RESI’s bloated cost structure and lack of viable strategy risk further value destruction
RESI’s failed merger, bloated cost structure, minimal to no funds from operations (“FFO”), suspension of the dividend and historical decline in book value demonstrate the need for a significant change in strategy and leadership. We do not believe the Company’s nominees are capable of acting as agents of badly needed change on behalf of shareholders. History shows that the Board and executive management lack the commitment to undertake cost reduction and other measures essential to improving the Company’s financial performance.
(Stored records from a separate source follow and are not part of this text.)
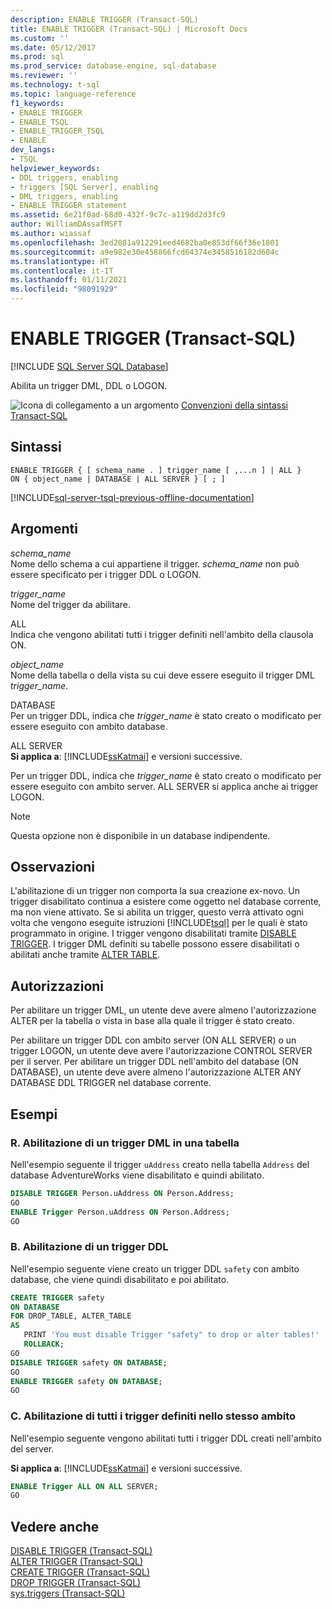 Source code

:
 ```yaml
---
description: ENABLE TRIGGER (Transact-SQL)
title: ENABLE TRIGGER (Transact-SQL) | Microsoft Docs
ms.custom: ''
ms.date: 05/12/2017
ms.prod: sql
ms.prod_service: database-engine, sql-database
ms.reviewer: ''
ms.technology: t-sql
ms.topic: language-reference
f1_keywords:
- ENABLE TRIGGER
- ENABLE_TSQL
- ENABLE_TRIGGER_TSQL
- ENABLE
dev_langs:
- TSQL
helpviewer_keywords:
- DDL triggers, enabling
- triggers [SQL Server], enabling
- DML triggers, enabling
- ENABLE TRIGGER statement
ms.assetid: 6e21f0ad-68d0-432f-9c7c-a119dd2d3fc9
author: WilliamDAssafMSFT
ms.author: wiassaf
ms.openlocfilehash: 3ed2081a912291eed4682ba0e853df66f36e1801
ms.sourcegitcommit: a9e982e30e458866fcd64374e3458516182d604c
ms.translationtype: HT
ms.contentlocale: it-IT
ms.lasthandoff: 01/11/2021
ms.locfileid: "98091929"
---
```

# <a name="enable-trigger-transact-sql"></a>ENABLE TRIGGER (Transact-SQL)
[!INCLUDE [SQL Server SQL Database](../../includes/applies-to-version/sql-asdb.md)]

Abilita un trigger DML, DDL o LOGON.  
  
![Icona di collegamento a un argomento](../../database-engine/configure-windows/media/topic-link.gif "Icona di collegamento a un argomento") [Convenzioni della sintassi Transact-SQL](../../t-sql/language-elements/transact-sql-syntax-conventions-transact-sql.md)  
  
## <a name="syntax"></a>Sintassi  
  
```syntaxsql
ENABLE TRIGGER { [ schema_name . ] trigger_name [ ,...n ] | ALL }  
ON { object_name | DATABASE | ALL SERVER } [ ; ]  
```  
  
[!INCLUDE[sql-server-tsql-previous-offline-documentation](../../includes/sql-server-tsql-previous-offline-documentation.md)]

## <a name="arguments"></a>Argomenti
*schema_name*  
Nome dello schema a cui appartiene il trigger. *schema_name* non può essere specificato per i trigger DDL o LOGON.  
  
*trigger_name*  
Nome del trigger da abilitare.  
  
ALL  
Indica che vengono abilitati tutti i trigger definiti nell'ambito della clausola ON.  
  
*object_name*  
Nome della tabella o della vista su cui deve essere eseguito il trigger DML *trigger_name*.  
  
DATABASE  
Per un trigger DDL, indica che *trigger_name* è stato creato o modificato per essere eseguito con ambito database.  
  
ALL SERVER  
**Si applica a**: [!INCLUDE[ssKatmai](../../includes/sskatmai-md.md)] e versioni successive.  
  
Per un trigger DDL, indica che *trigger_name* è stato creato o modificato per essere eseguito con ambito server. ALL SERVER si applica anche ai trigger LOGON.  
  
> [!NOTE]  
>  Questa opzione non è disponibile in un database indipendente.  
  
## <a name="remarks"></a>Osservazioni  
L'abilitazione di un trigger non comporta la sua creazione ex-novo. Un trigger disabilitato continua a esistere come oggetto nel database corrente, ma non viene attivato. Se si abilita un trigger, questo verrà attivato ogni volta che vengono eseguite istruzioni [!INCLUDE[tsql](../../includes/tsql-md.md)] per le quali è stato programmato in origine. I trigger vengono disabilitati tramite [DISABLE TRIGGER](../../t-sql/statements/disable-trigger-transact-sql.md). I trigger DML definiti su tabelle possono essere disabilitati o abilitati anche tramite [ALTER TABLE](../../t-sql/statements/alter-table-transact-sql.md).  
  
## <a name="permissions"></a>Autorizzazioni  
Per abilitare un trigger DML, un utente deve avere almeno l'autorizzazione ALTER per la tabella o vista in base alla quale il trigger è stato creato.  
  
Per abilitare un trigger DDL con ambito server (ON ALL SERVER) o un trigger LOGON, un utente deve avere l'autorizzazione CONTROL SERVER per il server. Per abilitare un trigger DDL nell'ambito del database (ON DATABASE), un utente deve avere almeno l'autorizzazione ALTER ANY DATABASE DDL TRIGGER nel database corrente.  
  
## <a name="examples"></a>Esempi  
  
### <a name="a-enabling-a-dml-trigger-on-a-table"></a>R. Abilitazione di un trigger DML in una tabella  
Nell'esempio seguente il trigger `uAddress` creato nella tabella `Address` del database AdventureWorks viene disabilitato e quindi abilitato.  
  
```sql  
DISABLE TRIGGER Person.uAddress ON Person.Address;  
GO  
ENABLE Trigger Person.uAddress ON Person.Address;  
GO  
```  
  
### <a name="b-enabling-a-ddl-trigger"></a>B. Abilitazione di un trigger DDL  
Nell'esempio seguente viene creato un trigger DDL `safety` con ambito database, che viene quindi disabilitato e poi abilitato.  
  
```sql  
CREATE TRIGGER safety   
ON DATABASE   
FOR DROP_TABLE, ALTER_TABLE   
AS   
   PRINT 'You must disable Trigger "safety" to drop or alter tables!'   
   ROLLBACK;  
GO  
DISABLE TRIGGER safety ON DATABASE;  
GO  
ENABLE TRIGGER safety ON DATABASE;  
GO  
```  
  
### <a name="c-enabling-all-triggers-that-were-defined-with-the-same-scope"></a>C. Abilitazione di tutti i trigger definiti nello stesso ambito  
Nell'esempio seguente vengono abilitati tutti i trigger DDL creati nell'ambito del server.  
  
**Si applica a**: [!INCLUDE[ssKatmai](../../includes/sskatmai-md.md)] e versioni successive.  
  
```sql  
ENABLE Trigger ALL ON ALL SERVER;  
GO  
```  
  
## <a name="see-also"></a>Vedere anche  
 [DISABLE TRIGGER &#40;Transact-SQL&#41;](../../t-sql/statements/disable-trigger-transact-sql.md)   
 [ALTER TRIGGER &#40;Transact-SQL&#41;](../../t-sql/statements/alter-trigger-transact-sql.md)   
 [CREATE TRIGGER &#40;Transact-SQL&#41;](../../t-sql/statements/create-trigger-transact-sql.md)   
 [DROP TRIGGER &#40;Transact-SQL&#41;](../../t-sql/statements/drop-trigger-transact-sql.md)   
 [sys.triggers &#40;Transact-SQL&#41;](../../relational-databases/system-catalog-views/sys-triggers-transact-sql.md)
RESI failed to scale in a manner that could justify its existing cost structure, while also failing to reduce costs to align with its current asset base. An example of what appears to us as financial mismanagement was the Board’s recent decision to pay cash and equity bonuses to senior executives. RESI’s executives are employees of and compensated by Altisource Asset Management (“AAMC”), RESI’s external manager. The management fee paid by RESI to AAMC covers compensation and bonuses for these executives (excluding the dedicated compliance and legal officer). There is no reason for RESI to pay additional bonuses or other compensation to executives, particularly in light of its bloated cost structure. In our view, the RESI Board failed in its obligations to shareholders by essentially paying these executives twice.
Given RESI’s voluntary termination of the merger with Amherst, and in our view, its history of poor management decisions and lagging performance, it is clear that a significant strategic change is required. To realize shareholder value, we strongly believe that RESI needs to undertake a further strategic review to sell its real estate assets on a one-by-one basis, as the alternatives to this strategy are less likely to achieve the same value for RESI shareholders.1
RESI is unlikely to attract another buyer of the Company or timely increase the share price as a standalone Company to an amount that exceeds the per share value of the net assets or the $12.50 per share failed merger transaction price.
RESI stated on numerous earnings calls in 2017 and 2018 that RESI’s equity had a value between $16 and $20 per share, or within such range, based upon its estimate of the fair value of its portfolio of homes.
RESI regularly discloses home price appreciation for its top twenty markets along with the investments it has made in those markets, implying that the net asset value of the homes is significantly higher than the book value of these investments.
RESI asserts that its real estate portfolio has significantly appreciated in value and the value of its net assets greatly exceeds the current price of RESI’s equity.
Based on our experience with selling homes similar to those in RESI’s portfolio, we believe that there could be a strong market for these assets if sold on an individual basis.
RESI’s organized process to sell the Company had a very limited number of bidders, and competing offers for RESI were lower than Amherst’s failed merger transaction price and its disclosed net asset value, making it unlikely that RESI will be able to sell the Company at an attractive price in the foreseeable future.
RESI has limited to no FFO, likely restricting the prospective buyer pool to those that can benefit from tremendous cost synergies.
There are an extremely limited number of potential buyers that operate a single family rental business with scale sufficient to absorb RESI in its entirety and realize the necessary cost synergies to improve the Company’s performance.
Potential public company REIT buyers appear to focus their portfolios on newer and more expensive homes, making RESI and its portfolio likely to be an unattractive acquisition option.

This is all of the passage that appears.